In anticipation of the Department of Homeland Security’s upcoming decision on Temporary Protected Status (TPS) for Somalia, Cities for Action, a coalition of over 175 mayors and county executives, sent a letter to Secretary of Homeland Security Kirstjen Nielsen and Secretary of State Michael Pompeo urging them to extend Somalia’s TPS designation for a full 18 months. Such an extension is necessary due to conditions on the ground, including extreme violence resulting from ongoing armed conflict, food insecurity, and longstanding governance challenges. Millions of Somalis have been displaced, both internally and to neighboring countries. Somalia is in no condition to safely reabsorb returning nationals. Cities for Action leaders call on the Trump Administration to recognize the humanitarian concerns shared by previous presidents for decades and to extend TPS for Somalia.  


Below is the full text of the letter from Cities for Action:


The Honorable Kirstjen Nielsen
Secretary of Homeland Security
U.S. Department of Homeland Security
3801 Nebraska Avenue, NW
Washington, DC 20528

The Honorable Mike Pompeo
Secretary of State
U.S. Department of State
2201 C Street NW
Washington, DC 20520


July 12, 2018


Dear Secretary Nielsen and Secretary Pompeo:

We, the mayors and county executives of the Cities for Action coalition, writing on behalf of over 175 U.S. cities and counties, urge you to extend Somalia’s Temporary Protected Status (TPS) designation for a full 18 months. Ending TPS would send Somali members of our communities back to a country that cannot guarantee its nationals’ safe return. It is our responsibility as local leaders to ensure our residents’ safety and well-being. We submit to you that sending Somali TPS recipients back to a country experiencing extreme violence, massive displacement, and food insecurity is unacceptable.

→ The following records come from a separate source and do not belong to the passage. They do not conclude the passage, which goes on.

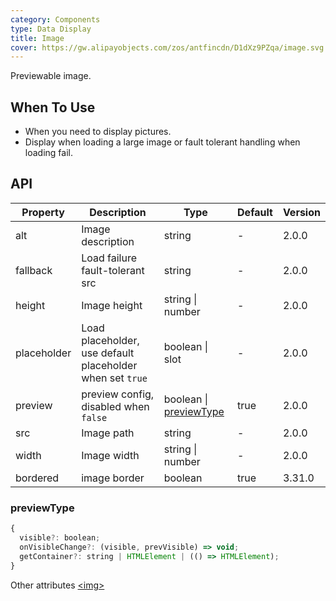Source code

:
 ```yaml
---
category: Components
type: Data Display
title: Image
cover: https://gw.alipayobjects.com/zos/antfincdn/D1dXz9PZqa/image.svg
---
```


Previewable image.

## When To Use

- When you need to display pictures.
- Display when loading a large image or fault tolerant handling when loading fail.

## API

| Property | Description | Type | Default | Version |
| --- | --- | --- | --- | --- |
| alt | Image description | string | - | 2.0.0 |
| fallback | Load failure fault-tolerant src | string | - | 2.0.0 |
| height | Image height | string \| number | - | 2.0.0 |
| placeholder | Load placeholder, use default placeholder when set `true` | boolean \| slot | - | 2.0.0 |
| preview | preview config, disabled when `false` | boolean \| [previewType](#previewType) | true | 2.0.0 |
| src | Image path | string | - | 2.0.0 |
| width | Image width | string \| number | - | 2.0.0 |
| bordered | image border | boolean | true | 3.31.0 |

### previewType

```js
{
  visible?: boolean;
  onVisibleChange?: (visible, prevVisible) => void;
  getContainer?: string | HTMLElement | (() => HTMLElement);
}
```

Other attributes [&lt;img>](https://developer.mozilla.org/en-US/docs/Web/HTML/Element/img#Attributes)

Decades of armed conflict and political instability make it impossible for Somali nationals to return safely. Somalia has been without a functioning national government since 1991, sparking an ongoing civil war and allowing terrorist groups to flourish, most notably al-Shabab. al-Shabab, which is closely allied with al-Qaeda, continues to organize terrorist attacks in the country, especially in the capital of Mogadishu, and often targets civilians.

Civilians have also been harmed in the ongoing fighting. Between January 2016 and October 2017, the United Nations documented over 2,000 civilian deaths and over 2,500 civilians injured. Armed conflict has also caused massive displacement. According to the United Nations, more than 1.5 million people are displaced within Somalia and an additional 1 million Somalis are refugees in neighboring countries.

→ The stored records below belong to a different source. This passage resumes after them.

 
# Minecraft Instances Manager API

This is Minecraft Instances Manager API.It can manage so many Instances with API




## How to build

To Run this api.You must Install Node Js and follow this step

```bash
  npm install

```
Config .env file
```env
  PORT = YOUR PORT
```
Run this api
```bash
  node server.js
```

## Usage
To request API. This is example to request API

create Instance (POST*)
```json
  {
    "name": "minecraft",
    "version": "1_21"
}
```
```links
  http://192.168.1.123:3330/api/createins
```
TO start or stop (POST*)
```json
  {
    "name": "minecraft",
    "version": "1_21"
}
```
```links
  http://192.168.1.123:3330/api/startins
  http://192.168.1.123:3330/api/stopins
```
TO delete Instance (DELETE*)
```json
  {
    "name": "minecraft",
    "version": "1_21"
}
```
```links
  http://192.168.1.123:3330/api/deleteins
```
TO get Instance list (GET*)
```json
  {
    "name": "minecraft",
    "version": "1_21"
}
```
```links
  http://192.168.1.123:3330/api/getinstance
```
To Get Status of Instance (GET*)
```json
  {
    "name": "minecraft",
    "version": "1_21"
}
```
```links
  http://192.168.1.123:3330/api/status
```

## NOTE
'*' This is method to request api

The humanitarian situation in Somalia remains dire. Internally displaced people in Somalia are particular vulnerable to physical and sexual violence. Natural disasters have brought the country to the brink of famine. In 2017, a massive drought across East Africa necessitated emergency food assistance for millions of Somalis. In April and May of this year, torrential rains brought historic flooding across the country, further damaging crops, displacing hundreds of thousands of people, and destroying shelters for people who were already internally displaced. Attacks on aid workers make it difficult for food aid to reach the most vulnerable civilians.

The George H. W. Bush administration first designated Somalia for TPS in 1991. As a result of the ongoing nature of the strife in Somalia, and out of recognition of the armed conflict there, the Department of Homeland Security re-designated Somalia for TPS in 2012. We ask you to join previous administrations from both parties in recognizing the country’s extraordinary and ongoing hardships and extend Somalia’s TPS designation for a full 18 months.